» Record excerpts
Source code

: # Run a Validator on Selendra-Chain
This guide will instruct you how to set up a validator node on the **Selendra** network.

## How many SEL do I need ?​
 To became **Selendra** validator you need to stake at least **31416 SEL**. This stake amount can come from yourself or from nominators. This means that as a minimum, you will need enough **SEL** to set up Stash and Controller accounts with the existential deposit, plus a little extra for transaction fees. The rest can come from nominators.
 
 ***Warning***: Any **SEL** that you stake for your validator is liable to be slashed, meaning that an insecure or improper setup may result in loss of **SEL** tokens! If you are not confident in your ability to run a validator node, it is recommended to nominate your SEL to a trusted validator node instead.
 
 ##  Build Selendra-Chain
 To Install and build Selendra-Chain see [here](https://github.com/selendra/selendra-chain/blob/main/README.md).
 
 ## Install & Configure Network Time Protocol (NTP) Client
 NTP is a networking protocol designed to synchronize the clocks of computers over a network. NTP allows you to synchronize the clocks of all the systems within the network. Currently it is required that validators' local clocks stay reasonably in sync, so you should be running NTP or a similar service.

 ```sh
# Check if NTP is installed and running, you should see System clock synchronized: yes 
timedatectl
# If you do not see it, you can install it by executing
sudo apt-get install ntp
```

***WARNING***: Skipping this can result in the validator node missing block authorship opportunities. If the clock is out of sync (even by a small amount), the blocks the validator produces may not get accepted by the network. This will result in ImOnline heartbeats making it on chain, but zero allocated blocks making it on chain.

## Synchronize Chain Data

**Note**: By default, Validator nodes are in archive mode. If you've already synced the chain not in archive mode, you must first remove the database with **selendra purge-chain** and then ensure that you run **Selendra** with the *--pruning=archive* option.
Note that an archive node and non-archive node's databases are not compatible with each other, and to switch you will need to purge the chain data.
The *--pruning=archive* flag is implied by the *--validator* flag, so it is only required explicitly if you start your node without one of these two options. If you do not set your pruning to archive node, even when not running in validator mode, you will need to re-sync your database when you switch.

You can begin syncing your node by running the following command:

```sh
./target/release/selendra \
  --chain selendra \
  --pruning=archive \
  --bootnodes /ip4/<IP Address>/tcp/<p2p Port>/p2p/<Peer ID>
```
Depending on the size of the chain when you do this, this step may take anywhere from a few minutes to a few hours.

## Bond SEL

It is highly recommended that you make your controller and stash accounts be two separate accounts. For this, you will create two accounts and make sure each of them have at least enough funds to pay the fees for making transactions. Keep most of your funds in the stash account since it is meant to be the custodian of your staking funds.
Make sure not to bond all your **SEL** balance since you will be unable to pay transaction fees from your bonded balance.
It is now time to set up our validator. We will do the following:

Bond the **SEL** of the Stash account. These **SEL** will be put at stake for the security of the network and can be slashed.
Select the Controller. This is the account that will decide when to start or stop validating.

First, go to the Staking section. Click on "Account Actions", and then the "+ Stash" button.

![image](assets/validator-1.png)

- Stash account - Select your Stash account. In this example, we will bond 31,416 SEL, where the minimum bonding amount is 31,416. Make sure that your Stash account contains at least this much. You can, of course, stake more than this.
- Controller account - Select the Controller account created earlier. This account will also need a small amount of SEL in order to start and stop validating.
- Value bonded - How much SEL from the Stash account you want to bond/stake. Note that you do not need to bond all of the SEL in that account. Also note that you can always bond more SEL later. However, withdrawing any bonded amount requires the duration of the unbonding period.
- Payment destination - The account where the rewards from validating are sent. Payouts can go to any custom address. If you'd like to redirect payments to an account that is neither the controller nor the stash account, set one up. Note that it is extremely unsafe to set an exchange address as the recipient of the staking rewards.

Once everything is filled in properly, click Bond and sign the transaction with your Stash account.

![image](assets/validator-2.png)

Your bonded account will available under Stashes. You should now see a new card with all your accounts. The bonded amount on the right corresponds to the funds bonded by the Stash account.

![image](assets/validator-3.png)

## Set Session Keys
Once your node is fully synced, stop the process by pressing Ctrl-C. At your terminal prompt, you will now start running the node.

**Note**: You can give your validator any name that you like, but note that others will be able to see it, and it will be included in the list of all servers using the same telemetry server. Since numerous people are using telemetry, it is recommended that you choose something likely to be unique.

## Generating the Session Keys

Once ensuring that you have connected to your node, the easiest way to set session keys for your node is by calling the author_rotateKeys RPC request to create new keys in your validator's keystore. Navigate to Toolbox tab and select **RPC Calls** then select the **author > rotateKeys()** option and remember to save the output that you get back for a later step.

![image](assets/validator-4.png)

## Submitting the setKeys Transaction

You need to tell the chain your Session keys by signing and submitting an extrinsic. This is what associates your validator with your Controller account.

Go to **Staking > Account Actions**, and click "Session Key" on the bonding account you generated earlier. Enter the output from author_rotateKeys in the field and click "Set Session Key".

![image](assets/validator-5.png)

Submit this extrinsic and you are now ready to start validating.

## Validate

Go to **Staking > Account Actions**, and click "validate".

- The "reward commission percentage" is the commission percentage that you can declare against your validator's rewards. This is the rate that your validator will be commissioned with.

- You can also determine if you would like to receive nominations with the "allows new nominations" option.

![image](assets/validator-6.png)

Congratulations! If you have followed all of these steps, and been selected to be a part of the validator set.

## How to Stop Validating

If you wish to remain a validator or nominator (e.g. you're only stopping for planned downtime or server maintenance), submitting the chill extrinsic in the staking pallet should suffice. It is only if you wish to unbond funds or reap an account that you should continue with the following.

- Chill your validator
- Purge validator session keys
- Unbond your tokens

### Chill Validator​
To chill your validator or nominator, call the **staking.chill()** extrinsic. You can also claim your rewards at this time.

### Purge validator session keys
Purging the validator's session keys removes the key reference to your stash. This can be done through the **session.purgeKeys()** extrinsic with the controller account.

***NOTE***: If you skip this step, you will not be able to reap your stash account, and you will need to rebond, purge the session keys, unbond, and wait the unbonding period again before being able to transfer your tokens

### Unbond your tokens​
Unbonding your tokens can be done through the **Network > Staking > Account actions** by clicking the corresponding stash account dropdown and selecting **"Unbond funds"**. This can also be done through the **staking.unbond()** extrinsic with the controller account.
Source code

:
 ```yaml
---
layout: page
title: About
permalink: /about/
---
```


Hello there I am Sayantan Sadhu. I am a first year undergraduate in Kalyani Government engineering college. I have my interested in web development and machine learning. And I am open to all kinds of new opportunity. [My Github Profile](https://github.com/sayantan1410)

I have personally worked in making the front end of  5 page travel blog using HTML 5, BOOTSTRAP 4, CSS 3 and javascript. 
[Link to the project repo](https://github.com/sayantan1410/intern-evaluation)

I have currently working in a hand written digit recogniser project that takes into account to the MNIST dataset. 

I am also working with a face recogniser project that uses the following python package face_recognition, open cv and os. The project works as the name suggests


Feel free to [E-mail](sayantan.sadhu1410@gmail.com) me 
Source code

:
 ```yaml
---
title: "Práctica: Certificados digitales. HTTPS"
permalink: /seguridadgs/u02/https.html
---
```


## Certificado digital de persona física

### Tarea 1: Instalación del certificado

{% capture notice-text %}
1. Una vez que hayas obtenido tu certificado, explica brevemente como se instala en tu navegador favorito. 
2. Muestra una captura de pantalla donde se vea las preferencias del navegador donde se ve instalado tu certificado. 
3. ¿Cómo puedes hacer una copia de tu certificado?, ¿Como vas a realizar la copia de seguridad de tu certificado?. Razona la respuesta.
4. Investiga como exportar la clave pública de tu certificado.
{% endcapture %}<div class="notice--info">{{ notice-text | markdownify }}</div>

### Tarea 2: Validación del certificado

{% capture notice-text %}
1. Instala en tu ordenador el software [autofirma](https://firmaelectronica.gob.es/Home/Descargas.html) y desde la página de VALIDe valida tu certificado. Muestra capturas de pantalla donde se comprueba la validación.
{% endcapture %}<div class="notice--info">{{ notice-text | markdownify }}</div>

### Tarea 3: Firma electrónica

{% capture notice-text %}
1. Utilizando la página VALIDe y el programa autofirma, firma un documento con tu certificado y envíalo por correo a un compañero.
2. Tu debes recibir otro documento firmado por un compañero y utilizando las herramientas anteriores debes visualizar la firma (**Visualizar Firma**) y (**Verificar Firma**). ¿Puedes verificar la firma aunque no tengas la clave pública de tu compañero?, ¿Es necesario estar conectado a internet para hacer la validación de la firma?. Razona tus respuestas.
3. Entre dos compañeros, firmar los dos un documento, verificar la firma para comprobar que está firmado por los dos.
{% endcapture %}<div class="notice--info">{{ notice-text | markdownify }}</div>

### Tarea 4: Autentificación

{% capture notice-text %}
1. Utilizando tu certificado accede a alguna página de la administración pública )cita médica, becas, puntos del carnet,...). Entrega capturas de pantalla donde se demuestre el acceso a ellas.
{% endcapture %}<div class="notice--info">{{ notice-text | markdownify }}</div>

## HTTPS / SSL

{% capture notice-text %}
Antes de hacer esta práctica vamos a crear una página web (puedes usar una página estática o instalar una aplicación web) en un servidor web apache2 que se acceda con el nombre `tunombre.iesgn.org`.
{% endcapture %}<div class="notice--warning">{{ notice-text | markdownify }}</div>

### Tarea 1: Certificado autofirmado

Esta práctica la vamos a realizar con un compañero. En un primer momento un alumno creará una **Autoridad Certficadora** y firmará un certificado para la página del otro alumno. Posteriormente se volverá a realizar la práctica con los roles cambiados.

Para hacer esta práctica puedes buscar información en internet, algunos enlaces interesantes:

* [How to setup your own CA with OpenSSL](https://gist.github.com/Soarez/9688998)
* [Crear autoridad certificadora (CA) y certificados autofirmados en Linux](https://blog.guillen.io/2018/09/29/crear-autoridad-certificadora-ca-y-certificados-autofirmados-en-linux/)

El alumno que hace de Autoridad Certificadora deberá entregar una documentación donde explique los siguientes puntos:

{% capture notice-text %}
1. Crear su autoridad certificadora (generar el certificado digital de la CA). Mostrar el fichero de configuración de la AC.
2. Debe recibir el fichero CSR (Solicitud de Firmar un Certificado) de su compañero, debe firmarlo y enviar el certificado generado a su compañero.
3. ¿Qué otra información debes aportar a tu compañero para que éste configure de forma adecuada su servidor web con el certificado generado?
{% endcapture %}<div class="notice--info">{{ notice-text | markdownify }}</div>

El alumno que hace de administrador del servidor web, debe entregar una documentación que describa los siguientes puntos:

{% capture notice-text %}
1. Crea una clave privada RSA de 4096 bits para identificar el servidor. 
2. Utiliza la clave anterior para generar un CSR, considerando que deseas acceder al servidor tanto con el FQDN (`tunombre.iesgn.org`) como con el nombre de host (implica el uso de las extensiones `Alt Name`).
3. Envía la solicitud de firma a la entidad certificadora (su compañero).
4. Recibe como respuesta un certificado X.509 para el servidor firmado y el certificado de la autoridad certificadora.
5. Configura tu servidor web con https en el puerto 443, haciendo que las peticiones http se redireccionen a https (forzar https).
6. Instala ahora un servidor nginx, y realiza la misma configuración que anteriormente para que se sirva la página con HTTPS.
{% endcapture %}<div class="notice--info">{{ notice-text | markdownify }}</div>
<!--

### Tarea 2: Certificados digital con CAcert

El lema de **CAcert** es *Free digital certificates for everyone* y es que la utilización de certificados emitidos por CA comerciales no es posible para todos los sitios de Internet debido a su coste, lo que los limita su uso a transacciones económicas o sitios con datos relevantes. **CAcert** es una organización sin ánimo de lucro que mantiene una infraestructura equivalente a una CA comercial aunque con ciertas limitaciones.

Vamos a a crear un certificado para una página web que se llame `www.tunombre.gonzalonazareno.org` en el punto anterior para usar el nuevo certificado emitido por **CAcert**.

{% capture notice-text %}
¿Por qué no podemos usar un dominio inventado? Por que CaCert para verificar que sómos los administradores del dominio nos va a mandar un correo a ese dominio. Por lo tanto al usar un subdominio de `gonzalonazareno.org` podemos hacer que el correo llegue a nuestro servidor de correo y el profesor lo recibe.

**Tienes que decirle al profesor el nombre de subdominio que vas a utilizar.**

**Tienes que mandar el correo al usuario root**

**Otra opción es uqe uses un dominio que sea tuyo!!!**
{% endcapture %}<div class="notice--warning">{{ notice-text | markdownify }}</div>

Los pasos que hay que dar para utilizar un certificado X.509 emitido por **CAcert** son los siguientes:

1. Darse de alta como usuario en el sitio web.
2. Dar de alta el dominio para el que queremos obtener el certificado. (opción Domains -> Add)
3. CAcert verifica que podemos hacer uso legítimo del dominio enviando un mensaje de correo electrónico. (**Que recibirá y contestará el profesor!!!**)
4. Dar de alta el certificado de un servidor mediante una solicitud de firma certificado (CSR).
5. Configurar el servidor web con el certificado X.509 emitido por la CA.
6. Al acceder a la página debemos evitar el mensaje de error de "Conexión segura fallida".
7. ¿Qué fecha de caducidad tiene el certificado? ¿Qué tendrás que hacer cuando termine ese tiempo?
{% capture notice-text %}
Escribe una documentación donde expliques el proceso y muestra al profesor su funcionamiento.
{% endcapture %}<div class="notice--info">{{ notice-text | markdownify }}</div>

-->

» Directions for this task
Report how many lines of the data above include "permalink", giving the number and no other words.

» Completed exercise
2